Among the lines below, tally those that contain "Design" and respond with the total only.

## [Entries shown]
-=-=-
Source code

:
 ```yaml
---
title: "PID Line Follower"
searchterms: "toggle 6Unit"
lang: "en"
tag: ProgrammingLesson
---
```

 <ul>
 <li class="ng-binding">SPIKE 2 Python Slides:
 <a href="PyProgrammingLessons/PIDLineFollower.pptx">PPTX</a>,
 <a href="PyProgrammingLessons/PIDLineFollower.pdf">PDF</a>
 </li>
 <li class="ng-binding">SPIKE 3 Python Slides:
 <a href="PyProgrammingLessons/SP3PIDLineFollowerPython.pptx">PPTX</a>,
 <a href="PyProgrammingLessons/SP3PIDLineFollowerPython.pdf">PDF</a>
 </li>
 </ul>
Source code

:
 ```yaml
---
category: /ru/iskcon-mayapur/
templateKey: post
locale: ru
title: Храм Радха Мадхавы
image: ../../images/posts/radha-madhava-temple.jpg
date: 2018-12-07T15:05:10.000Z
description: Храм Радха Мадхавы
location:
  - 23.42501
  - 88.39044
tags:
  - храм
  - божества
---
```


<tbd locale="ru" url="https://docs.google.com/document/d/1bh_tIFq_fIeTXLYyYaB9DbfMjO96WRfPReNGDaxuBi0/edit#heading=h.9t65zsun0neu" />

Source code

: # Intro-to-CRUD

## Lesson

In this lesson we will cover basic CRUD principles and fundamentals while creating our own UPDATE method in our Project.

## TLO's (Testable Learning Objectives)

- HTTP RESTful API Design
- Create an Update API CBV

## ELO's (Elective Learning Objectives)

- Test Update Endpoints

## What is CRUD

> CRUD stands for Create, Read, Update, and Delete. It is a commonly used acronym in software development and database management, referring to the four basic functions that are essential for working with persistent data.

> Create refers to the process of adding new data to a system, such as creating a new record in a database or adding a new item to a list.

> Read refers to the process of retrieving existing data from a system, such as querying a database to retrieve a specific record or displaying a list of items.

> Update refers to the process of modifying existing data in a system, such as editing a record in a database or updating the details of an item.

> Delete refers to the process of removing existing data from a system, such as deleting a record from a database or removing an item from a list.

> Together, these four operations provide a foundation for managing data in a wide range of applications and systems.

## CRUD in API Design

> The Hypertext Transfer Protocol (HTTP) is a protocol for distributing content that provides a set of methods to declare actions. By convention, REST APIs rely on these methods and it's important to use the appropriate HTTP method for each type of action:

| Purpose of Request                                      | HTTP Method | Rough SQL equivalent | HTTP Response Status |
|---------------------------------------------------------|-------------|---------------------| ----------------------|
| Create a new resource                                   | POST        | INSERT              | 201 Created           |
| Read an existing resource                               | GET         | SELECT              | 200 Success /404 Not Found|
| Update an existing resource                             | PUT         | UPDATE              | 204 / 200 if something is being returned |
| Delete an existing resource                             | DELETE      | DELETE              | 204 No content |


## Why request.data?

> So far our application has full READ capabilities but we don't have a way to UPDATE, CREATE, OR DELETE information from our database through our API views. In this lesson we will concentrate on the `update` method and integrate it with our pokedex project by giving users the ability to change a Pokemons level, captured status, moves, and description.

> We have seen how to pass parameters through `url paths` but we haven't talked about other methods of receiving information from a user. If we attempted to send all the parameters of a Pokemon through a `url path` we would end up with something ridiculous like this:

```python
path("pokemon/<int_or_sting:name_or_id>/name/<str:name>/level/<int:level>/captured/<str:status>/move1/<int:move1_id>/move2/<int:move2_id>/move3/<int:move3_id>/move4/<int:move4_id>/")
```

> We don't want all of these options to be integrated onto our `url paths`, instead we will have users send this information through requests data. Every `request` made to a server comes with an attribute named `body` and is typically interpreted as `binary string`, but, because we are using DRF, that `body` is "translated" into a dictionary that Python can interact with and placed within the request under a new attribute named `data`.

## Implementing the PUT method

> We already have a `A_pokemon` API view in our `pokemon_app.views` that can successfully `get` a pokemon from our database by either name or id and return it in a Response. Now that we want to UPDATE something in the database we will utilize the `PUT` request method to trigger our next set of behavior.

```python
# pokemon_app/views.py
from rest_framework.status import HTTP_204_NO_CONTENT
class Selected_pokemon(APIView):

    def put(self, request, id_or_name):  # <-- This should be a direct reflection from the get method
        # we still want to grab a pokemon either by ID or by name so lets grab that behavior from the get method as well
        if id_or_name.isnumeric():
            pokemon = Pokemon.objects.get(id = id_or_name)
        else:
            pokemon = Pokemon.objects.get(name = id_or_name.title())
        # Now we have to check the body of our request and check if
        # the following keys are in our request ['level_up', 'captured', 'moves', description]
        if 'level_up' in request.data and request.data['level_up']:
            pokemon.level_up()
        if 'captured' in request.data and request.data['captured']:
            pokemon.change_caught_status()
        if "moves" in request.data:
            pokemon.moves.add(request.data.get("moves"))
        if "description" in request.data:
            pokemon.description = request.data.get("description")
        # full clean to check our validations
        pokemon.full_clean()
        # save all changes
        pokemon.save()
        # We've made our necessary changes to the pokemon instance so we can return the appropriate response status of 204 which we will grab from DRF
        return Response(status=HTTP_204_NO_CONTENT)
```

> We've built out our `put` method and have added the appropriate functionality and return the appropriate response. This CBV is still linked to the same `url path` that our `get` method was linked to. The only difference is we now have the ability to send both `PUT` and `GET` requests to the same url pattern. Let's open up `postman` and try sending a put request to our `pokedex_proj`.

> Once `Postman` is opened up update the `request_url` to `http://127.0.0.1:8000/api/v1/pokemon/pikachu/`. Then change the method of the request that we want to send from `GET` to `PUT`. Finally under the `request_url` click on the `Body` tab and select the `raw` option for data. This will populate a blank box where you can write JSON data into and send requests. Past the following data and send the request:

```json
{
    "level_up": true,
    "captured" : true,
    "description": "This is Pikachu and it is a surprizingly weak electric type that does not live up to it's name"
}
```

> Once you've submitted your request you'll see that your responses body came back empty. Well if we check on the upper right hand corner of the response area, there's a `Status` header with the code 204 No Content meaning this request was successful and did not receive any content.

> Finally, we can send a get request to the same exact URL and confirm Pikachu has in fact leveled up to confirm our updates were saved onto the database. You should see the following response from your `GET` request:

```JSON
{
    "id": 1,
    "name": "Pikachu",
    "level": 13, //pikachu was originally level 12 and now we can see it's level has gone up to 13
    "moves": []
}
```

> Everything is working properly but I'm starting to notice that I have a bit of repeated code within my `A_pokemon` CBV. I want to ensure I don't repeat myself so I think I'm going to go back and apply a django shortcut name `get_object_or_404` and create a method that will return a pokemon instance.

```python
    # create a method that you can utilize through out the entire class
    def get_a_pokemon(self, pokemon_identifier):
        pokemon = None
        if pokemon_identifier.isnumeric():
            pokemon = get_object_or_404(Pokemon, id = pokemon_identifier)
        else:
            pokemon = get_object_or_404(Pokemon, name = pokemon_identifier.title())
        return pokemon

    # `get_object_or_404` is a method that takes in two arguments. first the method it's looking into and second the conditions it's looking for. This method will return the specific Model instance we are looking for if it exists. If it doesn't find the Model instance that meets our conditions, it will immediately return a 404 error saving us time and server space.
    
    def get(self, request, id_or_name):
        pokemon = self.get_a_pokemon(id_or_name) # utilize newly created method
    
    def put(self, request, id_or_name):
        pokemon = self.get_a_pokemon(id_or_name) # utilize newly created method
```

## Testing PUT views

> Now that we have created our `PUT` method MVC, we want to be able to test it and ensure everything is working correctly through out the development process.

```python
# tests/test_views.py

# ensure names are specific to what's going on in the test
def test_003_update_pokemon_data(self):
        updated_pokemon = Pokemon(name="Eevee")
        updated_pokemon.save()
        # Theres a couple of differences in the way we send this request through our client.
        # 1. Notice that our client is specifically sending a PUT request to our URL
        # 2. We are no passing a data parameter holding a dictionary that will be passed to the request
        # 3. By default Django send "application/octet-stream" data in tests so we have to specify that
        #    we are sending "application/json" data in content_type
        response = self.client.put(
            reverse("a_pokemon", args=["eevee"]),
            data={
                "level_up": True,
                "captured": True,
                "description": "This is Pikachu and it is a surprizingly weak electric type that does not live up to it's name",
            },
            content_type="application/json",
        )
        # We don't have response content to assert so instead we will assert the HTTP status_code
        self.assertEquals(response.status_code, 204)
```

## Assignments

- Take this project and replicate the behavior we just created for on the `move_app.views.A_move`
-=-=-
## [Response box]
2